Ortalama panik atak terapisi 10-15 seans sürebilir, ancak burada kişinin terapiye geç kalmış olması gibi çok önemli bir faktör de yer alıyor. Bu faktöre bağlı olarak şunu diyebilirimki geç kalmadan başvuran bir kişi 4-5 seansta panik ataktan kurtulabiliyor, ancak önerim en az 10 seans. Eğer kişi hiç psikolojik destek almamış ve yılları panik atakla geçmişse, panik atakların sonlanma süresi çok daha uzun olabiliyor. Tekrar bir rakam gerekirse orta düzeyde sıkıntı çeken bir panik ataklı için 10-15 seans yeterliyken uzun yıllardır kalıcı panik ataklar yaşayan kişiler için 30-40 seansa kadar süreç uzayabilmektedir.
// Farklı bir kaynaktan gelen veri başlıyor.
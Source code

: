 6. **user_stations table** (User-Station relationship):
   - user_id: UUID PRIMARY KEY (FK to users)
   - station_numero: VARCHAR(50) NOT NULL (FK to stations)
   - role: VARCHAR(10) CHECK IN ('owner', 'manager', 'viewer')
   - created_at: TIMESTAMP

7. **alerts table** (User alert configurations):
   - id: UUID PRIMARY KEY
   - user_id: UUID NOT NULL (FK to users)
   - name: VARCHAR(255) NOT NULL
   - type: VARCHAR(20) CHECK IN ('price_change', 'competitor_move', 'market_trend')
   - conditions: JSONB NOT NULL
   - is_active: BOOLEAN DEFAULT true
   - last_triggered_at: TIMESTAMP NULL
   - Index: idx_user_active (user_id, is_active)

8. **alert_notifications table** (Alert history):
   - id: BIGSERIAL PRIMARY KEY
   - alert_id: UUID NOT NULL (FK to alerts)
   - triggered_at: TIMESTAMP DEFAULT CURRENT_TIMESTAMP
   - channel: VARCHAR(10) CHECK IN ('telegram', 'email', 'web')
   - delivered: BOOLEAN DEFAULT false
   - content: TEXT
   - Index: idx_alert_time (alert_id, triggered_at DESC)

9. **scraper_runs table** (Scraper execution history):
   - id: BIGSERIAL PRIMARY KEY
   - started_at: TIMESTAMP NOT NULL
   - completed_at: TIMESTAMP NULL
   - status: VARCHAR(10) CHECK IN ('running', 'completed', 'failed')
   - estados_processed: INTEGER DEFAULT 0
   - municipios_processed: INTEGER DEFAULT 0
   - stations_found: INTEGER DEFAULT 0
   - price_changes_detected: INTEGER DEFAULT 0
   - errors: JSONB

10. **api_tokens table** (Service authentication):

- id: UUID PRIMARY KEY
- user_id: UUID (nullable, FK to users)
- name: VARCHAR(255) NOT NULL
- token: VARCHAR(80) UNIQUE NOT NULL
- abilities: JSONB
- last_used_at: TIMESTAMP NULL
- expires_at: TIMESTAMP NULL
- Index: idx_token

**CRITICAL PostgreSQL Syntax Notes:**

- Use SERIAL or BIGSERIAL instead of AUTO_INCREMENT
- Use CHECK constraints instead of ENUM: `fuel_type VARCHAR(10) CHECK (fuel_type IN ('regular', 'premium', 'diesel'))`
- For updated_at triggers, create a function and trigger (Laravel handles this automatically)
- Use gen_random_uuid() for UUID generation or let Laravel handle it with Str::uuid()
Panik atak doğru destek alındığında sonlanabilen bir sıkıntıdır, buradaki en önemli şeylerden birisi de kişinin terapiye sadık kalması ve sabırla sürecin tamamlanmasını beklemesidir.
Terapinin Faydaları
- Psikolojik sıkıntılarınızı sonlandırırsınız.
- Kendi kendinizin terapisti olursunuz.
- Yaşam kaliteniz artar.
- Bakış açınız faydalı yönde değişir.
- Kendinize vakit ayırıp, dinlenirsiniz.
- Sağlıklı ilişkiler kurmaya başlarsınız.